Your job is to retype all of the data word for word, leaving every image out.

SUPPLIED INFORMATION:
____________
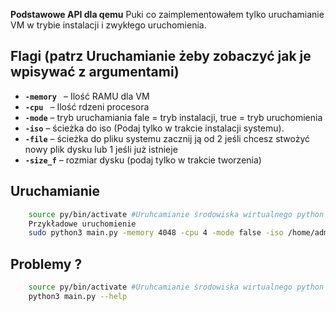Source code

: **Podstawowe API dla qemu**
Puki co zaimplementowałem tylko uruchamianie VM w trybie instalacji i zwykłego uruchomienia. 

## Flagi (patrz Uruchamianie żeby zobaczyć jak je wpisywać z argumentami)
- **`-memory `** – Ilość RAMU dla VM 
- **`-cpu `** – Ilość rdzeni procesora
- **`-mode`** – tryb uruchamiania fale = tryb instalacji, true = tryb uruchomienia
- **`-iso`** – ścieżka do iso (Podaj tylko w trakcie instalacji systemu).
- **`-file`** – ścieżka do pliku systemu zacznij ją od 2 jeśli chcesz stwożyć nowy plik dysku lub 1 jeśli już istnieje
- **`-size_f`** – rozmiar dysku (podaj tylko w trakcie tworzenia)


## Uruchamianie
```bash
    source py/bin/activate #Uruhcamianie środowiska wirtualnego python z wgranymi bibliotekami
    Przykładowe uruchomienie
    sudo python3 main.py -memory 4048 -cpu 4 -mode false -iso /home/admin/iso/ser2k22.iso -file 2/home/admin/image.img -size_f 40 

```

## Problemy ?
```bash
    source py/bin/activate #Uruhcamianie środowiska wirtualnego python z wgranymi bibliotekami
    python3 main.py --help
```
____________
SOLUTION:
Source code

: **Podstawowe API dla qemu**
Puki co zaimplementowałem tylko uruchamianie VM w trybie instalacji i zwykłego uruchomienia. 

## Flagi (patrz Uruchamianie żeby zobaczyć jak je wpisywać z argumentami)
- **`-memory `** – Ilość RAMU dla VM 
- **`-cpu `** – Ilość rdzeni procesora
- **`-mode`** – tryb uruchamiania fale = tryb instalacji, true = tryb uruchomienia
- **`-iso`** – ścieżka do iso (Podaj tylko w trakcie instalacji systemu).
- **`-file`** – ścieżka do pliku systemu zacznij ją od 2 jeśli chcesz stwożyć nowy plik dysku lub 1 jeśli już istnieje
- **`-size_f`** – rozmiar dysku (podaj tylko w trakcie tworzenia)


## Uruchamianie
```bash
    source py/bin/activate #Uruhcamianie środowiska wirtualnego python z wgranymi bibliotekami
    Przykładowe uruchomienie
    sudo python3 main.py -memory 4048 -cpu 4 -mode false -iso /home/admin/iso/ser2k22.iso -file 2/home/admin/image.img -size_f 40 

```

## Problemy ?
```bash
    source py/bin/activate #Uruhcamianie środowiska wirtualnego python z wgranymi bibliotekami
    python3 main.py --help
```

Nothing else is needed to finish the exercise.